As states impose fresh lockdowns of varying durations and intensity to arrest the second wave of the COVID-19 pandemic, a new study shows that medium-duration travel bans are counterproductive–they trap migrants in cities that are COVID-19 hotspots long enough to expose them to the virus, which they then carry to their home districts. These findings are based on the study of return migration out of Mumbai between March and August 2020, covering the first national lockdown and the subsequent “unlock” phases.

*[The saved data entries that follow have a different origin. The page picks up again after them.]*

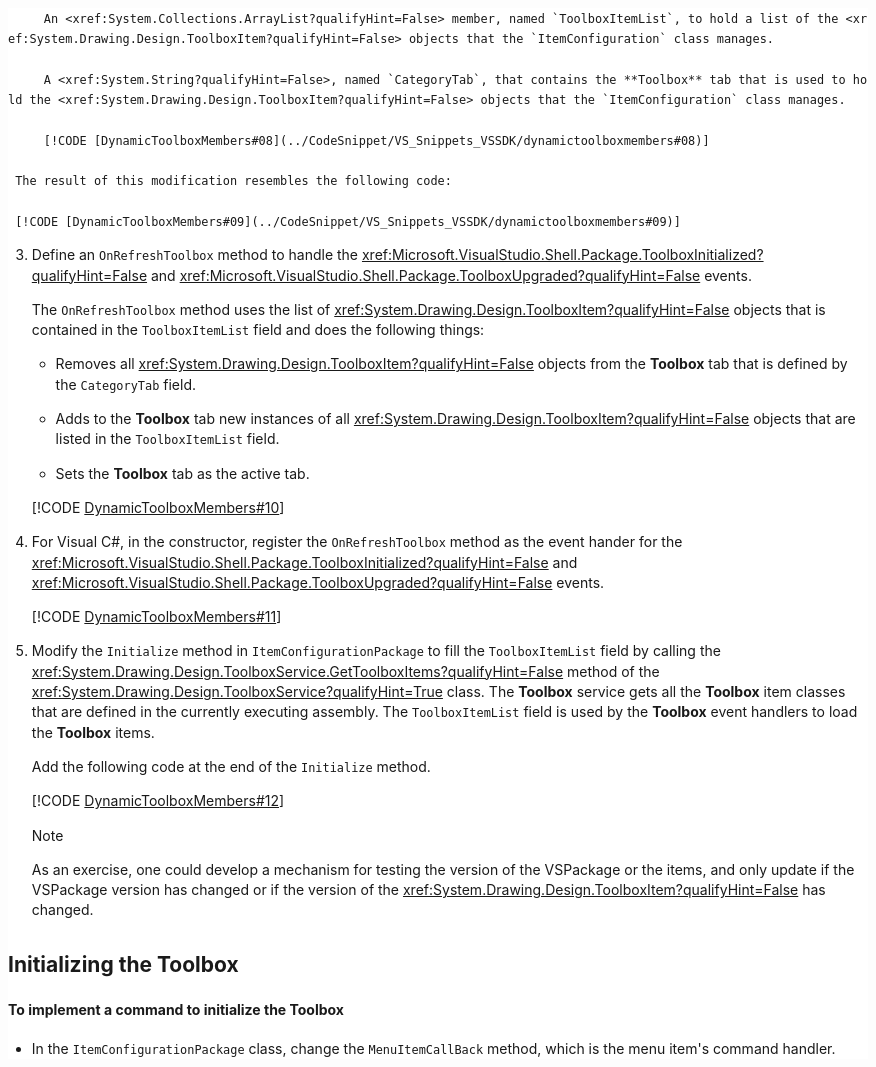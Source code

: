          An <xref:System.Collections.ArrayList?qualifyHint=False> member, named `ToolboxItemList`, to hold a list of the <xref:System.Drawing.Design.ToolboxItem?qualifyHint=False> objects that the `ItemConfiguration` class manages.  
  
         A <xref:System.String?qualifyHint=False>, named `CategoryTab`, that contains the **Toolbox** tab that is used to hold the <xref:System.Drawing.Design.ToolboxItem?qualifyHint=False> objects that the `ItemConfiguration` class manages.  
  
         [!CODE [DynamicToolboxMembers#08](../CodeSnippet/VS_Snippets_VSSDK/dynamictoolboxmembers#08)]  
  
     The result of this modification resembles the following code:  
  
     [!CODE [DynamicToolboxMembers#09](../CodeSnippet/VS_Snippets_VSSDK/dynamictoolboxmembers#09)]  
  
3.  Define an `OnRefreshToolbox` method to handle the <xref:Microsoft.VisualStudio.Shell.Package.ToolboxInitialized?qualifyHint=False> and <xref:Microsoft.VisualStudio.Shell.Package.ToolboxUpgraded?qualifyHint=False> events.  
  
     The `OnRefreshToolbox` method uses the list of <xref:System.Drawing.Design.ToolboxItem?qualifyHint=False> objects that is contained in the `ToolboxItemList` field and does the following things:  
  
    -   Removes all <xref:System.Drawing.Design.ToolboxItem?qualifyHint=False> objects from the **Toolbox** tab that is defined by the `CategoryTab` field.  
  
    -   Adds to the **Toolbox** tab new instances of all <xref:System.Drawing.Design.ToolboxItem?qualifyHint=False> objects that are listed in the `ToolboxItemList` field.  
  
    -   Sets the **Toolbox** tab as the active tab.  
  
     [!CODE [DynamicToolboxMembers#10](../CodeSnippet/VS_Snippets_VSSDK/dynamictoolboxmembers#10)]  
  
4.  For Visual C#, in the constructor, register the `OnRefreshToolbox` method as the event hander for the <xref:Microsoft.VisualStudio.Shell.Package.ToolboxInitialized?qualifyHint=False> and <xref:Microsoft.VisualStudio.Shell.Package.ToolboxUpgraded?qualifyHint=False> events.  
  
     [!CODE [DynamicToolboxMembers#11](../CodeSnippet/VS_Snippets_VSSDK/dynamictoolboxmembers#11)]  
  
5.  Modify the `Initialize` method in `ItemConfigurationPackage` to fill the `ToolboxItemList` field by calling the <xref:System.Drawing.Design.ToolboxService.GetToolboxItems?qualifyHint=False> method of the <xref:System.Drawing.Design.ToolboxService?qualifyHint=True> class. The **Toolbox** service gets all the **Toolbox** item classes that are defined in the currently executing assembly. The `ToolboxItemList` field is used by the **Toolbox** event handlers to load the **Toolbox** items.  
  
     Add the following code at the end of the `Initialize` method.  
  
     [!CODE [DynamicToolboxMembers#12](../CodeSnippet/VS_Snippets_VSSDK/dynamictoolboxmembers#12)]  
  
    > [!NOTE]
    >  As an exercise, one could develop a mechanism for testing the version of the VSPackage or the items, and only update if the VSPackage version has changed or if the version of the <xref:System.Drawing.Design.ToolboxItem?qualifyHint=False> has changed.  
  
## Initializing the Toolbox  
  
#### To implement a command to initialize the Toolbox  
  
-   In the `ItemConfigurationPackage` class, change the `MenuItemCallBack` method, which is the menu item's command handler.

The study


also took into account the epidemiological data on the rise in infections in the home districts of the migrant workers. The study by the University of Chicago’s Energy Policy Institute, whose preprint (non-peer reviewed) version has been published, reached the same conclusion for other developing countries such as Kenya, South Africa, Indonesia, Philippines and China. The researchers used simulations to project the growth of infections in what they called “rural sinks”, or the home districts, of the migrant workers. These showed that shorter travel bans corresponded to fewer infections. During longer bans, infections fell in source cities, again limiting the spread of the pandemic. “For intermediate durations, we risk a situation where we force people to stay in a region of rapidly increasing COVID (cases), and then we allow them to leave at a time when many of them are likely to be infected. This is what creates the finding of intermediate bans being potentially counterproductive,” said Anant Sudarshan, a co-author of the study and the executive director (South Asia) of the Energy Policy Institute.